▶ [Work required]:
Extract each line holding the word "MMBench" from the entries.

▶ [Materials provided]:
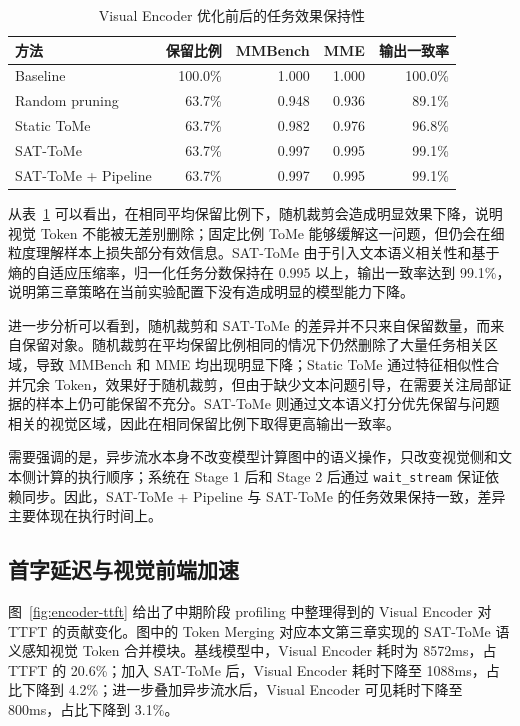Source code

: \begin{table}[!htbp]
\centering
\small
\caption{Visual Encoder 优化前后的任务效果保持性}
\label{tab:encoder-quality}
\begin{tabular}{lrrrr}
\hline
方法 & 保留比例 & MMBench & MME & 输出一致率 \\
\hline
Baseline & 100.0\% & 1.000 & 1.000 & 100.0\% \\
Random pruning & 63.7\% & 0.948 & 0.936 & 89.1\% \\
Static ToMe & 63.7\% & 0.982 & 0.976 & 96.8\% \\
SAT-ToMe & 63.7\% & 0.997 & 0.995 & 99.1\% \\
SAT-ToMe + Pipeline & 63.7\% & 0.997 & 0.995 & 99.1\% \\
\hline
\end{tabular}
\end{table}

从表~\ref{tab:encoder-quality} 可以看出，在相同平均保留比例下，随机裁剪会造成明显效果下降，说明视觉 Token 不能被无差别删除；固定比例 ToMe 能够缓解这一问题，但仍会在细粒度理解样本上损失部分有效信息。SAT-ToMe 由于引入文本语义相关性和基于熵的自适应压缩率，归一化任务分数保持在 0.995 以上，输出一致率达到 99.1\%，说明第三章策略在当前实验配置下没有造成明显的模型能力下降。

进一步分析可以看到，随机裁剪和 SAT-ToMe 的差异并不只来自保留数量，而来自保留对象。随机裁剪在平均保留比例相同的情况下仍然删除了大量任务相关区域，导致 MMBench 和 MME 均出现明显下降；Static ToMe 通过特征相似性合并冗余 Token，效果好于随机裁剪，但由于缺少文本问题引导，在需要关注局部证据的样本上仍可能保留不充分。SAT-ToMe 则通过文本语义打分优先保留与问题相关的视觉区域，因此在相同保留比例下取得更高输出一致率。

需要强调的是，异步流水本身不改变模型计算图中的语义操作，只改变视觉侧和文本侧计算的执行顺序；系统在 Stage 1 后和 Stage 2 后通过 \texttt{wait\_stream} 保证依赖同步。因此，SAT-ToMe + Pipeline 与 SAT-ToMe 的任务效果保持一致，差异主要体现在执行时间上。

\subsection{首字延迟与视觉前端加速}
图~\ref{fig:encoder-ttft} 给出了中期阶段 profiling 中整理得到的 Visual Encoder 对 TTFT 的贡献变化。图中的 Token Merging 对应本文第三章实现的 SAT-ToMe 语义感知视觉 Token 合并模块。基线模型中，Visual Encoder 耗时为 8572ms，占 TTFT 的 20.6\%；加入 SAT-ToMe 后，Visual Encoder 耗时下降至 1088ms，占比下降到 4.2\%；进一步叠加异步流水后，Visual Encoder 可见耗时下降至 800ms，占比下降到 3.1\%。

...

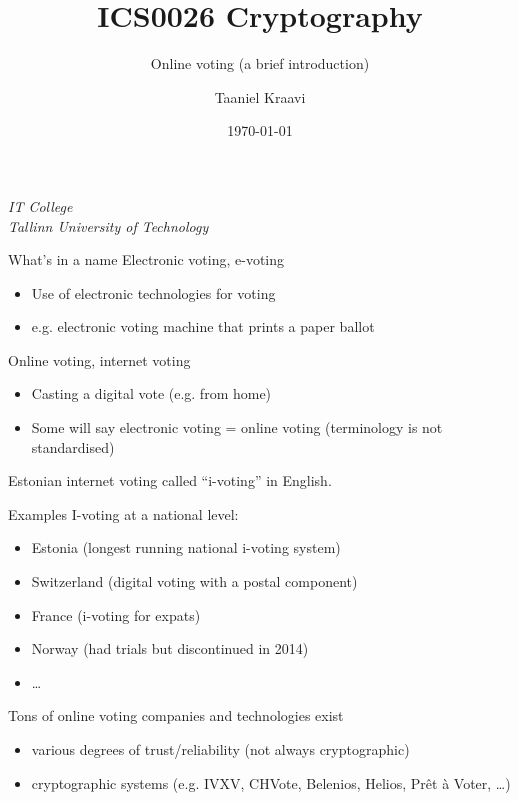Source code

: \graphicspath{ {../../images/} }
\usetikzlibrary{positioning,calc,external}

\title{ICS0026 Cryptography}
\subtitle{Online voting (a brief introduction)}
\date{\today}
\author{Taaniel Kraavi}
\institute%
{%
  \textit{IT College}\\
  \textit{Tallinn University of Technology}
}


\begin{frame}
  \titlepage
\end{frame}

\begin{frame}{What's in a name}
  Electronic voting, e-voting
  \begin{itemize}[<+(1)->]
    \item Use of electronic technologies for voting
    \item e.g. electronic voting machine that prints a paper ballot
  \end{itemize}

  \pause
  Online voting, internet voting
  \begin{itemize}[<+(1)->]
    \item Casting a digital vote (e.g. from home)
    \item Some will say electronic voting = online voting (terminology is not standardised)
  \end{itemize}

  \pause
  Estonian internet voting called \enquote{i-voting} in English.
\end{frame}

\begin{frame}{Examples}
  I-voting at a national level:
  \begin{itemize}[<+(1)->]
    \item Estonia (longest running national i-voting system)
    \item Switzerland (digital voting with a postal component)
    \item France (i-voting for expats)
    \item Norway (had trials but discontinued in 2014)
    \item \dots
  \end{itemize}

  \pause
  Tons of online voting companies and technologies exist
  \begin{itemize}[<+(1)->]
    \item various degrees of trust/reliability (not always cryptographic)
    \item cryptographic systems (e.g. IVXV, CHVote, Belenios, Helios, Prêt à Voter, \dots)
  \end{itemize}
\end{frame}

▶ [Reply]:
方法 & 保留比例 & MMBench & MME & 输出一致率 \\
进一步分析可以看到，随机裁剪和 SAT-ToMe 的差异并不只来自保留数量，而来自保留对象。随机裁剪在平均保留比例相同的情况下仍然删除了大量任务相关区域，导致 MMBench 和 MME 均出现明显下降；Static ToMe 通过特征相似性合并冗余 Token，效果好于随机裁剪，但由于缺少文本问题引导，在需要关注局部证据的样本上仍可能保留不充分。SAT-ToMe 则通过文本语义打分优先保留与问题相关的视觉区域，因此在相同保留比例下取得更高输出一致率。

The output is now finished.